> _PROBLEM REQUIREMENTS_
Retype the records in full, keeping each character as it is.

WORKING DATA section start

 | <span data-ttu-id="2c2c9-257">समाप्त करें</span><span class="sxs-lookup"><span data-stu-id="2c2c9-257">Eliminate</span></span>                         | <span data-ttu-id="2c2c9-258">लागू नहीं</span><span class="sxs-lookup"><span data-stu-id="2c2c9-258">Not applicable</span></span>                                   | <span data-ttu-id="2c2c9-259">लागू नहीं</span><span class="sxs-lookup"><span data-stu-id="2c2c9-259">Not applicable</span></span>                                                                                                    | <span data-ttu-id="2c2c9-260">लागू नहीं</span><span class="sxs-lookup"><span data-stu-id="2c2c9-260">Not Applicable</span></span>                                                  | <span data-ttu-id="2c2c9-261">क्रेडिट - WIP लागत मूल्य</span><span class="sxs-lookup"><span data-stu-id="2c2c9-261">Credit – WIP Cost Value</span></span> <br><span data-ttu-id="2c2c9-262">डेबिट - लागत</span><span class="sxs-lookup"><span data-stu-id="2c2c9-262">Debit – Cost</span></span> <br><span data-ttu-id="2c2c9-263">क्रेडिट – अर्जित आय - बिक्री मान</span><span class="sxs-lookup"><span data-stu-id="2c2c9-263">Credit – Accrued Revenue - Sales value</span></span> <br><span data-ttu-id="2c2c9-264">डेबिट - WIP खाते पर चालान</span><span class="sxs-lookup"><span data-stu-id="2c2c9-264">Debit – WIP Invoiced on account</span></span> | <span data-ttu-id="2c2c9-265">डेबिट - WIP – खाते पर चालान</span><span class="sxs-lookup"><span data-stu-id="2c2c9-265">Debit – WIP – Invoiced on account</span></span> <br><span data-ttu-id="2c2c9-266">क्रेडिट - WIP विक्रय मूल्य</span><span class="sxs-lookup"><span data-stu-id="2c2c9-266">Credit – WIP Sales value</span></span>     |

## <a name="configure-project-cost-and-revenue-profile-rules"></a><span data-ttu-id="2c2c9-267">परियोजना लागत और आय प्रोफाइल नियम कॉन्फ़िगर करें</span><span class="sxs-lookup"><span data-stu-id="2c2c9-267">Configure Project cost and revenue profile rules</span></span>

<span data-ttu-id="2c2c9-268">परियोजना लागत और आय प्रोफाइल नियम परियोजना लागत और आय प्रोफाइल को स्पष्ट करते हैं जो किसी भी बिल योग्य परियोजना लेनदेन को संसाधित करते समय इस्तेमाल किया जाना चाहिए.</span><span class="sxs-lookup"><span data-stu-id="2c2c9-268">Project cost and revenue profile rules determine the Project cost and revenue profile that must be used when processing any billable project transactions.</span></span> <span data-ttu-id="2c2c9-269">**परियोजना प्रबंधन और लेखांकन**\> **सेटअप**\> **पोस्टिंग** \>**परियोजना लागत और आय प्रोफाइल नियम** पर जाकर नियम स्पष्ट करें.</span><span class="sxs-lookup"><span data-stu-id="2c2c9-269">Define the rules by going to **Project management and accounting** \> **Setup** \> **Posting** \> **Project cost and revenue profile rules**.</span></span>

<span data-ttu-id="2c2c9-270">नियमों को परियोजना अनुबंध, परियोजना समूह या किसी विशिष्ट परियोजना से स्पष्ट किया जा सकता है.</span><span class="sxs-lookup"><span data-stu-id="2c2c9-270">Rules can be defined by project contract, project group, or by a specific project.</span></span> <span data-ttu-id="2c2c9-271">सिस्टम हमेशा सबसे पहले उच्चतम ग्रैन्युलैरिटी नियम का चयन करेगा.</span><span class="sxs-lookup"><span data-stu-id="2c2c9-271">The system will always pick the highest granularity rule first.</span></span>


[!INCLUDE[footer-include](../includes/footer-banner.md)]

WORKING DATA section end

> _COMPLETED EXERCISE_
 | <span data-ttu-id="2c2c9-257">समाप्त करें</span><span class="sxs-lookup"><span data-stu-id="2c2c9-257">Eliminate</span></span>                         | <span data-ttu-id="2c2c9-258">लागू नहीं</span><span class="sxs-lookup"><span data-stu-id="2c2c9-258">Not applicable</span></span>                                   | <span data-ttu-id="2c2c9-259">लागू नहीं</span><span class="sxs-lookup"><span data-stu-id="2c2c9-259">Not applicable</span></span>                                                                                                    | <span data-ttu-id="2c2c9-260">लागू नहीं</span><span class="sxs-lookup"><span data-stu-id="2c2c9-260">Not Applicable</span></span>                                                  | <span data-ttu-id="2c2c9-261">क्रेडिट - WIP लागत मूल्य</span><span class="sxs-lookup"><span data-stu-id="2c2c9-261">Credit – WIP Cost Value</span></span> <br><span data-ttu-id="2c2c9-262">डेबिट - लागत</span><span class="sxs-lookup"><span data-stu-id="2c2c9-262">Debit – Cost</span></span> <br><span data-ttu-id="2c2c9-263">क्रेडिट – अर्जित आय - बिक्री मान</span><span class="sxs-lookup"><span data-stu-id="2c2c9-263">Credit – Accrued Revenue - Sales value</span></span> <br><span data-ttu-id="2c2c9-264">डेबिट - WIP खाते पर चालान</span><span class="sxs-lookup"><span data-stu-id="2c2c9-264">Debit – WIP Invoiced on account</span></span> | <span data-ttu-id="2c2c9-265">डेबिट - WIP – खाते पर चालान</span><span class="sxs-lookup"><span data-stu-id="2c2c9-265">Debit – WIP – Invoiced on account</span></span> <br><span data-ttu-id="2c2c9-266">क्रेडिट - WIP विक्रय मूल्य</span><span class="sxs-lookup"><span data-stu-id="2c2c9-266">Credit – WIP Sales value</span></span>     |

## <a name="configure-project-cost-and-revenue-profile-rules"></a><span data-ttu-id="2c2c9-267">परियोजना लागत और आय प्रोफाइल नियम कॉन्फ़िगर करें</span><span class="sxs-lookup"><span data-stu-id="2c2c9-267">Configure Project cost and revenue profile rules</span></span>

<span data-ttu-id="2c2c9-268">परियोजना लागत और आय प्रोफाइल नियम परियोजना लागत और आय प्रोफाइल को स्पष्ट करते हैं जो किसी भी बिल योग्य परियोजना लेनदेन को संसाधित करते समय इस्तेमाल किया जाना चाहिए.</span><span class="sxs-lookup"><span data-stu-id="2c2c9-268">Project cost and revenue profile rules determine the Project cost and revenue profile that must be used when processing any billable project transactions.</span></span> <span data-ttu-id="2c2c9-269">**परियोजना प्रबंधन और लेखांकन**\> **सेटअप**\> **पोस्टिंग** \>**परियोजना लागत और आय प्रोफाइल नियम** पर जाकर नियम स्पष्ट करें.</span><span class="sxs-lookup"><span data-stu-id="2c2c9-269">Define the rules by going to **Project management and accounting** \> **Setup** \> **Posting** \> **Project cost and revenue profile rules**.</span></span>

<span data-ttu-id="2c2c9-270">नियमों को परियोजना अनुबंध, परियोजना समूह या किसी विशिष्ट परियोजना से स्पष्ट किया जा सकता है.</span><span class="sxs-lookup"><span data-stu-id="2c2c9-270">Rules can be defined by project contract, project group, or by a specific project.</span></span> <span data-ttu-id="2c2c9-271">सिस्टम हमेशा सबसे पहले उच्चतम ग्रैन्युलैरिटी नियम का चयन करेगा.</span><span class="sxs-lookup"><span data-stu-id="2c2c9-271">The system will always pick the highest granularity rule first.</span></span>


[!INCLUDE[footer-include](../includes/footer-banner.md)]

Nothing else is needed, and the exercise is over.